Two pages if you can. Three if you must. And always – always - make every word count.

How much should I ask for?

This is one of the questions I hear most often - and it has two parts.‍

First: how much do you actually need?

Start there. What does the project genuinely cost? Can elements be broken down into specific parts - pieces of equipment, staff time, a cost per head or cost per intervention? Breaking costs down makes them feel tangible and specific rather than like a round number pulled from thin air.

Second: what is this funder likely to give?

Some trusts are really clear about their funding envelope - they'll state a maximum grant level, sometimes depending on the size of your organisation or the cost of the project. Read the guidelines carefully.‍

If it isn't stated - look at their accounts. How much have they typically awarded to organisations or projects like yours? What's their average grant level? Their accounts, which are publicly available on the Charity Commission website, can give you really useful clues.

And should you ask for the full amount - or a smaller ask that feels more likely?

My honest answer is: ask for what you need. Don't undersell your project or artificially reduce your ask in the hope it makes you more fundable. Funders can tell when a budget doesn't add up and an ask that doesn't reflect the true cost of the work can actually undermine your credibility.‍

That said - if a funder's typical grant level is significantly lower than your full project cost, it's worth thinking about whether you can apply for a specific element of the project rather than the whole thing. Partial funding is legitimate and many funders are comfortable with it - as long as you're clear about how the rest will be funded.

How do you make the case for core costs?

Two of the hardest asks in trust fundraising. And for good reason.

Most trusts prefer restricted projects or specific items. They want to fund something tangible, something they can point to and say "we funded that." Which means core costs - the staff, the infrastructure, the systems that make everything else possible - often get overlooked.

The key is reframing.

Instead of: "We need £30,000 for staff salaries."

Try: "With £30,000 we can deliver mental health support to 150 young people over the next year."

Same cost. Completely different picture.

Use language that resonates - "infrastructure", "capacity building", "scaling impact" - rather than "overheads" or "admin." And make sure the connection between the cost and the impact is explicit.

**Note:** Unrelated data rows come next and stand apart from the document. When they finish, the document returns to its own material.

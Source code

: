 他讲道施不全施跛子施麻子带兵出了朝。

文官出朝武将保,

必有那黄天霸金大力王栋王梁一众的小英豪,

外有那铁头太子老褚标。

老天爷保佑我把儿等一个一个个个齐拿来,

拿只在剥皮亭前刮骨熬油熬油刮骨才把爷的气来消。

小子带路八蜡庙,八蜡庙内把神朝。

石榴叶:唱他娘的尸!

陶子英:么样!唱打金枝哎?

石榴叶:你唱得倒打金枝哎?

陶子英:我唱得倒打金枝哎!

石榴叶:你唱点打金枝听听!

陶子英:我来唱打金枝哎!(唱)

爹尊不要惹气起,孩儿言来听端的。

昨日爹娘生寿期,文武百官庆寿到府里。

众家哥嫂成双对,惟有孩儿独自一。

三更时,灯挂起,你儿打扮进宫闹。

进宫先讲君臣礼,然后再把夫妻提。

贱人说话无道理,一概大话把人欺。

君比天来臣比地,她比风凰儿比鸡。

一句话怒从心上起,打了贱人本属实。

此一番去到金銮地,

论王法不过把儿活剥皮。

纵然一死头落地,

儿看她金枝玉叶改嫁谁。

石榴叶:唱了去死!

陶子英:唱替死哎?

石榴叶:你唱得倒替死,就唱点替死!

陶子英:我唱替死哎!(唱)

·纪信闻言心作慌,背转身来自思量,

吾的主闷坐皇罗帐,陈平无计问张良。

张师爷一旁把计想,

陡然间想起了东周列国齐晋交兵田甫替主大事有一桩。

Funders need to be able to see, clearly and immediately, what their money makes possible.

I've written a full blog on turning core costs into fundable projects which goes into much more detail.

What about unrestricted funding?

Unrestricted funding is where relationships really matter.

Many funders prefer to support something specific first - a project, a clear outcome, something tangible. But when you've built a strong relationship over time, proved your worth and demonstrated that you're a safe pair of hands - the unrestricted conversation becomes possible.

A client I work with was recently awarded an unrestricted grant after building a genuine relationship with a funder over several years. The funder is usually geographically restricted but made an exception because the trust was there. They knew this organisation, they believed in their work, and they were confident their funding would be used wisely.

That's what unrestricted funding is really about. Not the ask - the relationship that makes the ask possible.

Impact or outcomes - does the distinction matter?

Honestly? I'm not sure there's a meaningful difference between the two.

But I do think the word matters.

"Outcomes" can feel like sector jargon - something from a monitoring framework or a logic model.

"Impact" feels human. It feels like something that matters. And in my experience, funders respond to it better.

So wherever possible - use impact. Not just as a word, but as a mindset. Not what will happen as a result of your project but what will change. What will be different. Whose life will be better, and how.

The shift from activity to impact is one of the most important things a trust fundraiser can make in their proposals. And it starts with the language you choose.